/---
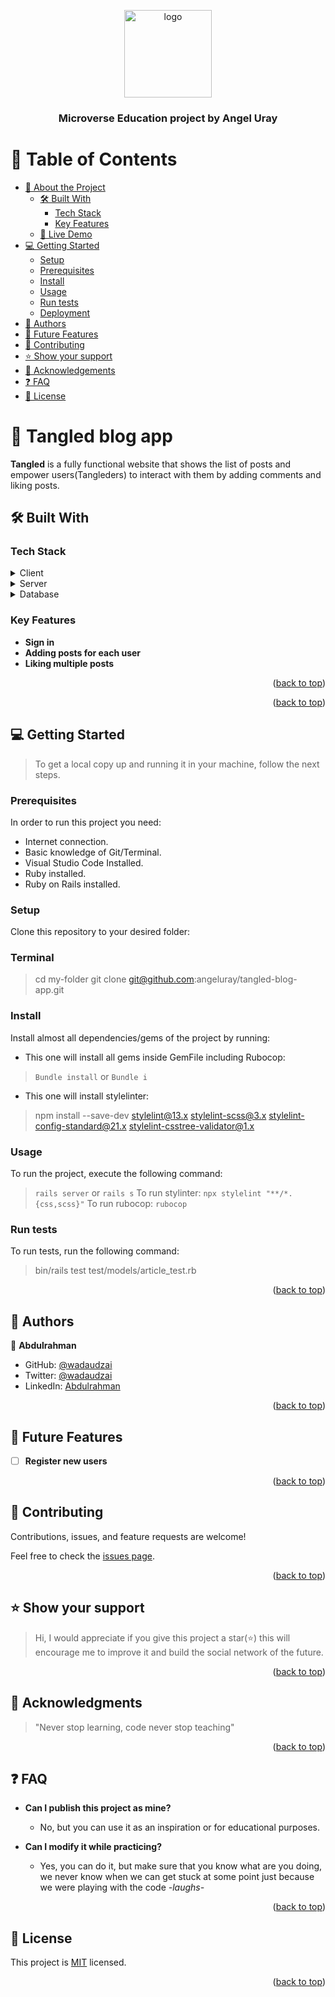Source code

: <a name="readme-top"></a>

<div align="center">

  <img src="murple_logo.png" alt="logo" width="140"  height="auto" />
  <br/>

  <h3><b>Microverse Education project by Angel Uray</b></h3>

</div>

# 📗 Table of Contents

- [📖 About the Project](#about-project)
  - [🛠 Built With](#built-with)
    - [Tech Stack](#tech-stack)
    - [Key Features](#key-features)
  - [🚀 Live Demo](#live-demo)
- [💻 Getting Started](#getting-started)
  - [Setup](#setup)
  - [Prerequisites](#prerequisites)
  - [Install](#install)
  - [Usage](#usage)
  - [Run tests](#run-tests)
  - [Deployment](#triangular_flag_on_post-deployment)
- [👥 Authors](#authors)
- [🔭 Future Features](#future-features)
- [🤝 Contributing](#contributing)
- [⭐️ Show your support](#support)
- [🙏 Acknowledgements](#acknowledgements)
- [❓ FAQ](#faq)
- [📝 License](#license)

# 📖 Tangled blog app <a name="about-project"></a>

**Tangled** is a fully functional website that shows the list of posts and empower users(Tangleders) to interact with them by adding comments and liking posts.

## 🛠 Built With <a name="built-with"></a>

### Tech Stack <a name="tech-stack"></a>

<details>
  <summary>Client</summary>
  <ul>
    <li><a href="https://reactjs.org/">React.js</a></li>
  </ul>
</details>

<details>
  <summary>Server</summary>
  <ul>
    <li><a href="https://www.ruby-lang.org/en/">Ruby</a></li>
    <li><a href="https://rubyonrails.org/">Ruby on Rails</a></li>
  </ul>
</details>

<details>
<summary>Database</summary>
  <ul>
    <li><a href="https://www.postgresql.org/">PostgreSQL</a></li>
  </ul>
</details>

### Key Features <a name="key-features"></a>

- **Sign in**
- **Adding posts for each user**
- **Liking multiple posts**

<p align="right">(<a href="#readme-top">back to top</a>)</p>


<p align="right">(<a href="#readme-top">back to top</a>)</p>

## 💻 Getting Started <a name="getting-started"></a>

> To get a local copy up and running it in your machine, follow the next steps. 
### Prerequisites

In order to run this project you need:

- Internet connection.
- Basic knowledge of Git/Terminal.
- Visual Studio Code Installed.
- Ruby installed.
- Ruby on Rails installed.

### Setup

Clone this repository to your desired folder:

### Terminal

> cd my-folder
> git clone git@github.com:angeluray/tangled-blog-app.git

### Install

Install almost all dependencies/gems of the project by running:

- This one will install all gems inside GemFile including Rubocop:
> `Bundle install` or `Bundle i`
- This one will install stylelinter:
> npm install --save-dev stylelint@13.x stylelint-scss@3.x stylelint-config-standard@21.x stylelint-csstree-validator@1.x
### Usage

To run the project, execute the following command:
> `rails server` or `rails s`
To run stylinter:
> `npx stylelint "**/*.{css,scss}"`
To run rubocop:
> `rubocop`
### Run tests

To run tests, run the following command:

> bin/rails test test/models/article_test.rb
<p align="right">(<a href="#readme-top">back to top</a>)</p>

## 👥 Authors <a name="authors"></a>

👤 **Abdulrahman**

- GitHub: [@wadaudzai](https://github.com/wadaudzai)
- Twitter: [@wadaudzai](https://twitter.com/wadaudzai)
- LinkedIn: [Abdulrahman](www.linkedin.com/in/wadaudzai)

<p align="right">(<a href="#readme-top">back to top</a>)</p>

## 🔭 Future Features <a name="future-features"></a>

- [ ] **Register new users**

<p align="right">(<a href="#readme-top">back to top</a>)</p>

## 🤝 Contributing <a name="contributing"></a>

Contributions, issues, and feature requests are welcome!

Feel free to check the [issues page](../../issues/).

<p align="right">(<a href="#readme-top">back to top</a>)</p>

## ⭐️ Show your support <a name="support"></a>

> Hi, I would appreciate if you give this project a star(⭐️) this will encourage me to improve it and build the social network of the future.
<p align="right">(<a href="#readme-top">back to top</a>)</p>

## 🙏 Acknowledgments <a name="acknowledgements"></a>

> "Never stop learning, code never stop teaching"
<p align="right">(<a href="#readme-top">back to top</a>)</p>


## ❓ FAQ <a name="faq"></a>

- **Can I publish this project as mine?**

  - No, but you can use it as an inspiration or for educational purposes.

- **Can I modify it while practicing?**

  - Yes, you can do it, but make sure that you know what are you doing, we never know when we can get stuck at some point just because we were playing with the code *-laughs-*

<p align="right">(<a href="#readme-top">back to top</a>)</p>

## 📝 License <a name="license"></a>

This project is [MIT](./LICENSE) licensed.

<p align="right">(<a href="#readme-top">back to top</a>)</p>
\---
Copy nothing but the lines from the top of the material through the line holding "- [⭐️ Show your support](#support)", exactly as written; omit pictures.

* [Task result]:
Source code

: <a name="readme-top"></a>

<div align="center">

  <img src="murple_logo.png" alt="logo" width="140"  height="auto" />
  <br/>

  <h3><b>Microverse Education project by Angel Uray</b></h3>

</div>

# 📗 Table of Contents

- [📖 About the Project](#about-project)
  - [🛠 Built With](#built-with)
    - [Tech Stack](#tech-stack)
    - [Key Features](#key-features)
  - [🚀 Live Demo](#live-demo)
- [💻 Getting Started](#getting-started)
  - [Setup](#setup)
  - [Prerequisites](#prerequisites)
  - [Install](#install)
  - [Usage](#usage)
  - [Run tests](#run-tests)
  - [Deployment](#triangular_flag_on_post-deployment)
- [👥 Authors](#authors)
- [🔭 Future Features](#future-features)
- [🤝 Contributing](#contributing)
- [⭐️ Show your support](#support)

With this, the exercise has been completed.